Project completed as part of the Calgary Zone, Alberta Health Services Green Team Competition, 2025.
Team members
- Andrew Graham (Thoracic Surgeon)
- Rajajee Selvam (Thoracic Surgery Fellow)
- Megan Muir (OR Nurse Clinician)
- Hector Gomez (MDRD Manager)
- Jennifer Bolt (Analyst)
- Francisco Aguirre (QI Consultant)
- Crispin Russell (Thoracic Surgeon)
Setting: Video-assisted thoracoscopic surgery (VATS) lung wedge resection procedures
Issue:
The service performs a high volume of VATS lung wedge resections, but these were conducted with the same full surgical tray used for complex procedures like lobectomies. As a result, many instruments went unused, leading to unnecessary reprocessing and waste. Each full tray contributes an estimated 2–4 kg CO₂e through sterilization and reprocessing (Polden et al., 2021), highlighting a clear opportunity for improvement.
Intervention:
Aim: Implement and evaluate a streamlined surgical tray for VATS lung wedge resections without compromising patient care.

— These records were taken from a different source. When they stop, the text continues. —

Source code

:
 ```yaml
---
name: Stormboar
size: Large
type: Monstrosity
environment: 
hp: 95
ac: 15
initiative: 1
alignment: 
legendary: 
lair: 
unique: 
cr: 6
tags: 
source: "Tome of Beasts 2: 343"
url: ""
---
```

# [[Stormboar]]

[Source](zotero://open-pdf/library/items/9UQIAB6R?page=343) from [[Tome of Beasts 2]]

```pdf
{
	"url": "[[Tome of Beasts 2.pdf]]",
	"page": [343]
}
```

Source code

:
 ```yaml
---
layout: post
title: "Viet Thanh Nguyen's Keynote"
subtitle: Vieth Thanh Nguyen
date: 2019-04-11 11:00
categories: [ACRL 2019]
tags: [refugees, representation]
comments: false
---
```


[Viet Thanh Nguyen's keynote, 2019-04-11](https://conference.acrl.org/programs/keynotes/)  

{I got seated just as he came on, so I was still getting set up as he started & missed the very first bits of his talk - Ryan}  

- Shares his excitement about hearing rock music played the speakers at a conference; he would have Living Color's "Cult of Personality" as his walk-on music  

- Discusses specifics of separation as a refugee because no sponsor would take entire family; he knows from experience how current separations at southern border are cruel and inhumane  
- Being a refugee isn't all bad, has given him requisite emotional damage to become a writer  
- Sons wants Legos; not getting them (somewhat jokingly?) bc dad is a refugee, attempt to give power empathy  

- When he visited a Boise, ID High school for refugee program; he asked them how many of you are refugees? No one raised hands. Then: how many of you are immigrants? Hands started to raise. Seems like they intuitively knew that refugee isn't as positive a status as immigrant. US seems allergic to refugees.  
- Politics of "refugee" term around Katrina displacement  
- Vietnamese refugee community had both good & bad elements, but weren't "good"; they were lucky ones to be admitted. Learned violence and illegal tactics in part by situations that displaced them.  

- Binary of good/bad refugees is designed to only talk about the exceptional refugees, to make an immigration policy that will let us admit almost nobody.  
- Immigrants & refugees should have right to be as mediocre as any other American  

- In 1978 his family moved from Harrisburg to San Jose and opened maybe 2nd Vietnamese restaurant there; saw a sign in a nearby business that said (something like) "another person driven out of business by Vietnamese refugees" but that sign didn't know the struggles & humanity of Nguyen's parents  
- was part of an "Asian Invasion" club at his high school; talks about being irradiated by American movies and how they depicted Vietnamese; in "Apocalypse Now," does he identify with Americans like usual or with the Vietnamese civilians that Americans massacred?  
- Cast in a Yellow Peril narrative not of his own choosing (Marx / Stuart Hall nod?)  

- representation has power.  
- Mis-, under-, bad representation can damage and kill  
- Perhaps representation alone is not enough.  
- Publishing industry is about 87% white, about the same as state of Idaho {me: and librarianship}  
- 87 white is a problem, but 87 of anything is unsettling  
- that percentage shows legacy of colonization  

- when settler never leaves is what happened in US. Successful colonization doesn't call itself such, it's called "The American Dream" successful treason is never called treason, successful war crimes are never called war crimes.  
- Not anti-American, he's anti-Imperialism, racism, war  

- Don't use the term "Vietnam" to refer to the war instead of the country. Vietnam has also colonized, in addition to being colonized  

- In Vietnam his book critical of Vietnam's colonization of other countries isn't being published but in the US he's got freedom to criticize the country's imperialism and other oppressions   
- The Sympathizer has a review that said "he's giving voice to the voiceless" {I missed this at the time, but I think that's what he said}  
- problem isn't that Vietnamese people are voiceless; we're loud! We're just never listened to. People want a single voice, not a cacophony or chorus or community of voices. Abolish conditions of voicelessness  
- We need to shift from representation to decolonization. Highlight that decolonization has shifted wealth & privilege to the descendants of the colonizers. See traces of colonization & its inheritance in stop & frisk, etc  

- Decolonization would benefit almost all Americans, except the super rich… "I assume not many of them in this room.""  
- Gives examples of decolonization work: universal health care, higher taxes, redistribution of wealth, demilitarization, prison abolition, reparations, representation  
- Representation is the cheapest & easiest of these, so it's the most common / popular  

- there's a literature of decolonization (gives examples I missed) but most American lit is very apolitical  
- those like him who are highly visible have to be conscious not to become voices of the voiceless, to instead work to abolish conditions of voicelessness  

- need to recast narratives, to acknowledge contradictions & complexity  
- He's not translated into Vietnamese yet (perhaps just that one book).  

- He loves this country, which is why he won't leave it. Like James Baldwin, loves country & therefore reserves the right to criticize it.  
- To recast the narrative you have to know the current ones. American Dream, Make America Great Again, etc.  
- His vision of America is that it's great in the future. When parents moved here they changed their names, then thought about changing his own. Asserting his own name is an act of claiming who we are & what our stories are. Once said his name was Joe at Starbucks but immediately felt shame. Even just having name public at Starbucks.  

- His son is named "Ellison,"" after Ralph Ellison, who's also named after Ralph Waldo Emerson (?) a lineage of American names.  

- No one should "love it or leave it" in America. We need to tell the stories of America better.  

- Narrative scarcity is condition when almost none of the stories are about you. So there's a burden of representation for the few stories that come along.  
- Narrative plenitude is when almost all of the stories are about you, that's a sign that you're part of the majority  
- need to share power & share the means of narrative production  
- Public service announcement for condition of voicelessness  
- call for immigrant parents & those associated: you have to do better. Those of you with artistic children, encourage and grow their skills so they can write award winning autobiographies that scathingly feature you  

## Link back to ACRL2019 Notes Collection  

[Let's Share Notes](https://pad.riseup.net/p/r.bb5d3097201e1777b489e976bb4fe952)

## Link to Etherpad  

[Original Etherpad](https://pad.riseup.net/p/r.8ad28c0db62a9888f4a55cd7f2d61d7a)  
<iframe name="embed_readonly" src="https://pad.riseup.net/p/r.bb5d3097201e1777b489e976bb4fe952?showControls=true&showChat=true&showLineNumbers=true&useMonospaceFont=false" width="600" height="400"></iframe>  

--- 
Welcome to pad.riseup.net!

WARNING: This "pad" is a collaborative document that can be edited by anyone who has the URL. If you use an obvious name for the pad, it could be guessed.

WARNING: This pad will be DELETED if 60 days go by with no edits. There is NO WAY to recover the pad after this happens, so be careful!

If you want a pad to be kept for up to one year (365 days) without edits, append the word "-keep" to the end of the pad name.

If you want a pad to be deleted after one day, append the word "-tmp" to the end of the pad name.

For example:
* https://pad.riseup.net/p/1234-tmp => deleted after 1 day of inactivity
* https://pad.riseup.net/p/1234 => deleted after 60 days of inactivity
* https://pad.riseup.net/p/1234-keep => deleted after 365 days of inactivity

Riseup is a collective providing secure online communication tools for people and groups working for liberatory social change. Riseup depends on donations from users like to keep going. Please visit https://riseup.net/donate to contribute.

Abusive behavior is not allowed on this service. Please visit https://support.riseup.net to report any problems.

The team conducted a one-month audit of 17 cases where OR nurses documented instrument usage. A staff survey identified perceptions and barriers, and findings were reviewed in a multidisciplinary focus group, which refined a streamlined tray design. Supported by operational leaders, the new tray was tested from March to May 2025 using a Plan-Do-Study-Act (PDSA) cycle.
Outcomes:
Clinical:
- Pre-intervention (103 patients): median length of stay 1.41 days.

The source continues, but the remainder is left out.